Records from a data collection:
--- START ---
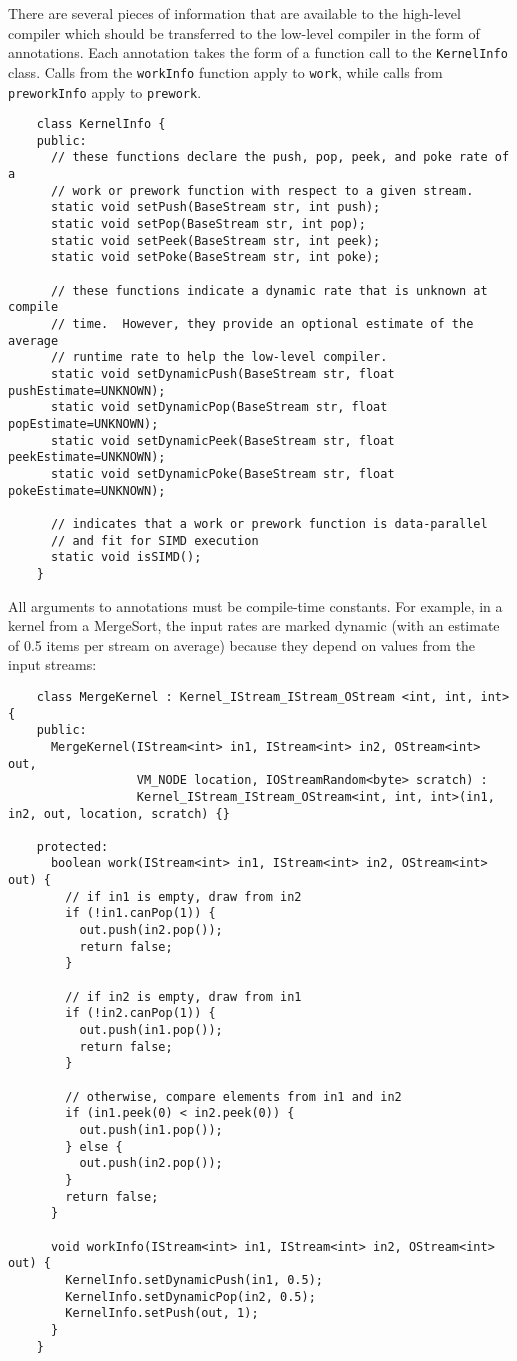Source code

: There are several pieces of information that are available to the high-level compiler which
should be transferred to the low-level compiler in the form of annotations.  Each annotation
takes the form of a function call to the {\tt KernelInfo} class.  Calls from the {\tt workInfo}
function apply to {\tt work}, while calls from {\tt preworkInfo} apply to {\tt prework}.
{\small
\begin{verbatim}
    class KernelInfo {
    public:
      // these functions declare the push, pop, peek, and poke rate of a
      // work or prework function with respect to a given stream.
      static void setPush(BaseStream str, int push);
      static void setPop(BaseStream str, int pop);
      static void setPeek(BaseStream str, int peek);
      static void setPoke(BaseStream str, int poke);

      // these functions indicate a dynamic rate that is unknown at compile
      // time.  However, they provide an optional estimate of the average
      // runtime rate to help the low-level compiler.
      static void setDynamicPush(BaseStream str, float pushEstimate=UNKNOWN);
      static void setDynamicPop(BaseStream str, float popEstimate=UNKNOWN);
      static void setDynamicPeek(BaseStream str, float peekEstimate=UNKNOWN);
      static void setDynamicPoke(BaseStream str, float pokeEstimate=UNKNOWN);

      // indicates that a work or prework function is data-parallel 
      // and fit for SIMD execution
      static void isSIMD();
    }  
\end{verbatim}}

All arguments to annotations must be compile-time constants.  For
example, in a kernel from a MergeSort, the input rates are marked
dynamic (with an estimate of 0.5 items per stream on average) because
they depend on values from the input streams:
{\small
\begin{verbatim}
    class MergeKernel : Kernel_IStream_IStream_OStream <int, int, int> {
    public:
      MergeKernel(IStream<int> in1, IStream<int> in2, OStream<int> out, 
                  VM_NODE location, IOStreamRandom<byte> scratch) : 
                  Kernel_IStream_IStream_OStream<int, int, int>(in1, in2, out, location, scratch) {}

    protected:
      boolean work(IStream<int> in1, IStream<int> in2, OStream<int> out) {
        // if in1 is empty, draw from in2
        if (!in1.canPop(1)) {          
          out.push(in2.pop());
          return false;
        }

        // if in2 is empty, draw from in1
        if (!in2.canPop(1)) {
          out.push(in1.pop());
          return false;
        } 

        // otherwise, compare elements from in1 and in2
        if (in1.peek(0) < in2.peek(0)) {
          out.push(in1.pop());
        } else {
          out.push(in2.pop());
        }
        return false;
      }

      void workInfo(IStream<int> in1, IStream<int> in2, OStream<int> out) {
        KernelInfo.setDynamicPush(in1, 0.5);
        KernelInfo.setDynamicPop(in2, 0.5);
        KernelInfo.setPush(out, 1);
      }
    }  
\end{verbatim}}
--- END ---
Exercise directions:
There is a line with "static void setDynamicPush(BaseStream" and a line with "static void setDynamicPeek(BaseStream" above. Copy exactly those two lines and all lines between them, with nothing else.

Solution to this task:
      static void setDynamicPush(BaseStream str, float pushEstimate=UNKNOWN);
      static void setDynamicPop(BaseStream str, float popEstimate=UNKNOWN);
      static void setDynamicPeek(BaseStream str, float peekEstimate=UNKNOWN);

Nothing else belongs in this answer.